Big Data
The Internet made mass data accessibility possible. While computers were storing MBs of data locally on the internal hard drive, GB hard drives were available but priced only for the enterprise. I remember seeing a 1GB hard drive for over $1,000. Now we are throwing 32GB USB drives around like paper clips. We are now moving past 8TB, 7200 RPM drives and mass systems storing multiple PBs of data. With all this data, it is easy to be overwhelmed. Too much information is known as information overload. That is when too much information makes relevant information unusable due to the sheer amount of available information. We can’t tell usable data from unusable data.

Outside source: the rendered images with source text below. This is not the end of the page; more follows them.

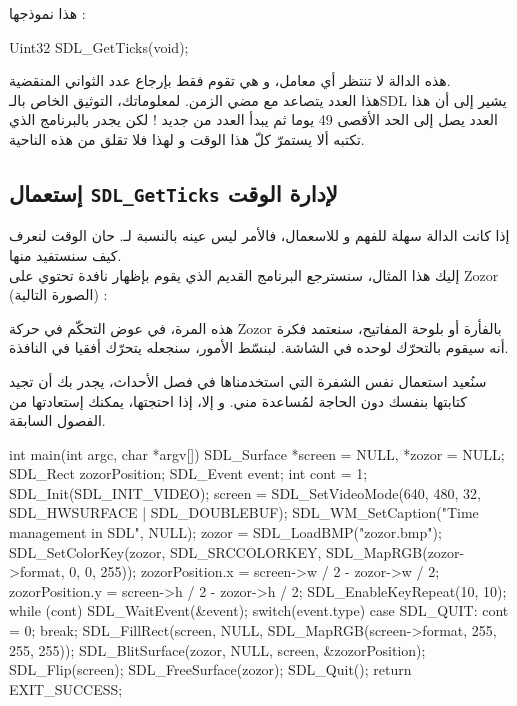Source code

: هذا نموذجها :

\begin{Csource}
Uint32 SDL_GetTicks(void);
\end{Csource}

هذه الدالة لا تنتظر أي معامل، و هي تقوم فقط بإرجاع عدد الثواني المنقضية. \\
هذا العدد يتصاعد مع مضي الزمن. لمعلوماتك، التوثيق الخاص بالـ\textenglish{SDL}
يشير إلى أن هذا العدد يصل إلى الحد الأقصى 49 يوما ثم يبدأ العدد من جديد ! لكن يجدر بالبرنامج الذي تكتبه ألا يستمرّ كلّ هذا الوقت و لهذا فلا تقلق من هذه الناحية.

\subsection{إستعمال \texttt{SDL\_GetTicks} لإدارة الوقت}

إذا كانت الدالة
سهلة للفهم و للاسعمال، فالأمر ليس عينه بالنسبة لـ.
حان الوقت لنعرف كيف سنستفيد منها.\\
إليك هذا المثال، سنسترجع البرنامج القديم الذي يقوم بإظهار نافدة تحتوي على
\textenglish{Zozor}
(الصورة التالية) :


هذه المرة، في عوض التحكّم في حركة
\textenglish{Zozor}
بالفأرة أو بلوحة المفاتيح، سنعتمد فكرة أنه سيقوم بالتحرّك لوحده في الشاشة. لبنسّط الأمور، سنجعله يتحرّك أفقيا في النافذة. 

سنُعيد استعمال نفس الشفرة التي استخدمناها في فصل الأحداث، يجدر بك أن تجيد كتابتها بنفسك دون الحاجة لمُساعدة مني. و إلا،  إذا احتجتها، يمكنك إستعادتها من الفصول السابقة.

\begin{Csource}
int main(int argc, char *argv[])
{
	SDL_Surface *screen = NULL, *zozor = NULL;
	SDL_Rect zozorPosition;
	SDL_Event event;
	int cont = 1;
	SDL_Init(SDL_INIT_VIDEO);
	screen = SDL_SetVideoMode(640, 480, 32, SDL_HWSURFACE | SDL_DOUBLEBUF);
	SDL_WM_SetCaption("Time management in SDL", NULL);
	zozor = SDL_LoadBMP("zozor.bmp");
	SDL_SetColorKey(zozor, SDL_SRCCOLORKEY, SDL_MapRGB(zozor->format, 0, 0, 255));
	zozorPosition.x = screen->w / 2 - zozor->w / 2;
	zozorPosition.y = screen->h / 2 - zozor->h / 2;
	SDL_EnableKeyRepeat(10, 10);
	while (cont)
	{
		SDL_WaitEvent(&event);
		switch(event.type)
		{
			case SDL_QUIT:
			cont = 0;
			break;
		}
		SDL_FillRect(screen, NULL, SDL_MapRGB(screen->format, 255, 255, 255));
		SDL_BlitSurface(zozor, NULL, screen, &zozorPosition);
		SDL_Flip(screen);
	}
	SDL_FreeSurface(zozor);
	SDL_Quit();
	return EXIT_SUCCESS;
}
\end{Csource}


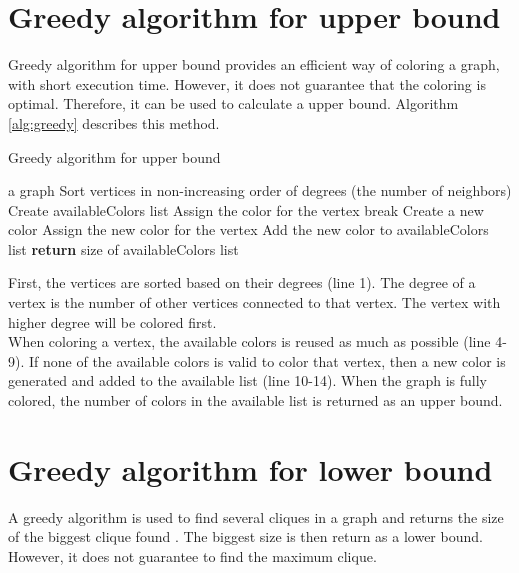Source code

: \documentclass[a4paper]{report}
\begin{document}
		\section{Greedy algorithm for upper bound}
		Greedy algorithm for upper bound provides an efficient way of coloring a graph, with short execution time. However, it does not guarantee that the coloring is optimal. Therefore, it can be used to calculate a upper bound. Algorithm \ref{alg:greedy} \cite{jensen2011graph} describes this method.\\
		\begin{algorithm}
			\caption{Greedy algorithm for upper bound}
			\label{alg:greedy}
			\begin{algorithmic}[1]
				\REQUIRE a graph
				\STATE Sort vertices in non-increasing order of degrees (the number of neighbors)
				\STATE Create availableColors list
					\STATE Assign the color for the vertex
					\STATE break
					\ENDIF
					\ENDFOR
					\STATE Create a new color
					\STATE Assign the new color for the vertex
					\STATE Add the new color to availableColors list
					\ENDIF
				\ENDFOR
				\STATE \textbf{return} size of availableColors list
			\end{algorithmic}
		\end{algorithm}
		First, the vertices are sorted based on their degrees (line 1). The degree of a vertex is the number of other vertices connected to that vertex. The vertex with higher degree will be colored first.\\
		When coloring a vertex, the available colors is reused as much as possible (line 4-9). If none of the available colors is valid to color that vertex, then a new color is generated and added to the available list (line 10-14). When the graph is fully colored, the number of colors in the available list is returned as an upper bound.\\
		
		\section{Greedy algorithm for lower bound}
		A greedy algorithm is used to find several cliques in a graph and returns the size of the biggest clique found \cite{steven2008algorithm}. The biggest size is then return as a lower bound. However, it does not guarantee to find the maximum clique. \\
		
\end{document}
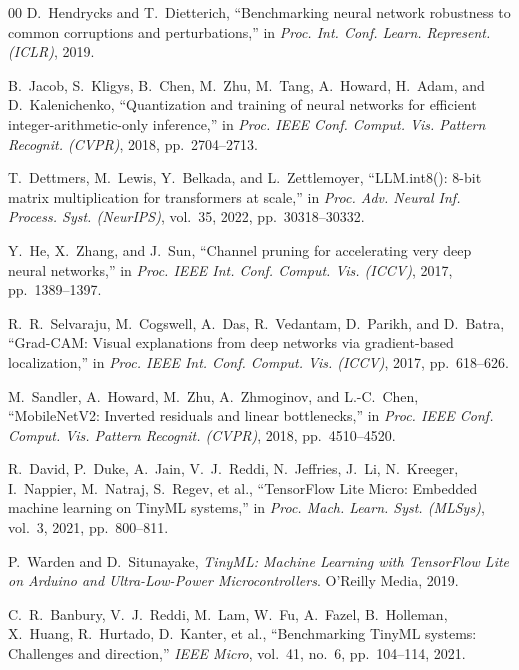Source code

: \documentclass[conference]{IEEEtran}
\begin{document}
\begin{thebibliography}{00}
D.~Hendrycks and T.~Dietterich, ``Benchmarking neural network robustness to common corruptions and perturbations,'' in \textit{Proc. Int. Conf. Learn. Represent. (ICLR)}, 2019.

B.~Jacob, S.~Kligys, B.~Chen, M.~Zhu, M.~Tang, A.~Howard, H.~Adam, and D.~Kalenichenko, ``Quantization and training of neural networks for efficient integer-arithmetic-only inference,'' in \textit{Proc. IEEE Conf. Comput. Vis. Pattern Recognit. (CVPR)}, 2018, pp.~2704--2713.

T.~Dettmers, M.~Lewis, Y.~Belkada, and L.~Zettlemoyer, ``LLM.int8(): 8-bit matrix multiplication for transformers at scale,'' in \textit{Proc. Adv. Neural Inf. Process. Syst. (NeurIPS)}, vol.~35, 2022, pp.~30318--30332.

Y.~He, X.~Zhang, and J.~Sun, ``Channel pruning for accelerating very deep neural networks,'' in \textit{Proc. IEEE Int. Conf. Comput. Vis. (ICCV)}, 2017, pp.~1389--1397.

R.~R.~Selvaraju, M.~Cogswell, A.~Das, R.~Vedantam, D.~Parikh, and D.~Batra, ``Grad-CAM: Visual explanations from deep networks via gradient-based localization,'' in \textit{Proc. IEEE Int. Conf. Comput. Vis. (ICCV)}, 2017, pp.~618--626.

M.~Sandler, A.~Howard, M.~Zhu, A.~Zhmoginov, and L.-C.~Chen, ``MobileNetV2: Inverted residuals and linear bottlenecks,'' in \textit{Proc. IEEE Conf. Comput. Vis. Pattern Recognit. (CVPR)}, 2018, pp.~4510--4520.

R.~David, P.~Duke, A.~Jain, V.~J.~Reddi, N.~Jeffries, J.~Li, N.~Kreeger, I.~Nappier, M.~Natraj, S.~Regev, et al., ``TensorFlow Lite Micro: Embedded machine learning on TinyML systems,'' in \textit{Proc. Mach. Learn. Syst. (MLSys)}, vol.~3, 2021, pp.~800--811.

P.~Warden and D.~Situnayake, \textit{TinyML: Machine Learning with TensorFlow Lite on Arduino and Ultra-Low-Power Microcontrollers}. O'Reilly Media, 2019.

C.~R.~Banbury, V.~J.~Reddi, M.~Lam, W.~Fu, A.~Fazel, B.~Holleman, X.~Huang, R.~Hurtado, D.~Kanter, et al., ``Benchmarking TinyML systems: Challenges and direction,'' \textit{IEEE Micro}, vol.~41, no.~6, pp.~104--114, 2021.

\end{thebibliography}
\end{document}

In recent years, multi-core processing, combined with multi-socket servers has made HPC (High Performance Computing) possible. HPC or grid-computing is the linking of these highly dense compute servers (locally or geographically dispersed) into a giant super-computing system. With this type of system, the ability to compute algorithms that would traditionally take days or weeks are done in minutes. These gigantic systems laid the foundation for companies to have a smaller scaled HPC system that they would use in-house for R&D (Research and Development).
This concept of collecting data in a giant repository was first called data-mining. Data-mining is the same concept used in The Google(s) and the Yahoo(s) of the world. They pioneered this as a way to navigate the ever growing world of information available on the Internet. Google came out with an ingenious light-weight software called “Google Desktop”. It was a mini version of data-mining for the home computer. I personally think that was one of the best tools I have ever used for my computer. It was discontinued shortly thereafter for reasons I am not aware of.
The advancements in processing and compute made data-mining possible, but for many companies, it was an expensive proposition. Data-mining was limited by the transfer speeds of the data on the storage. This is where the story changes. Today, with SSD technologies shifting in pricing and density, due to better error correction and fault predictability and manufacturing advancements, storage has finally caught up.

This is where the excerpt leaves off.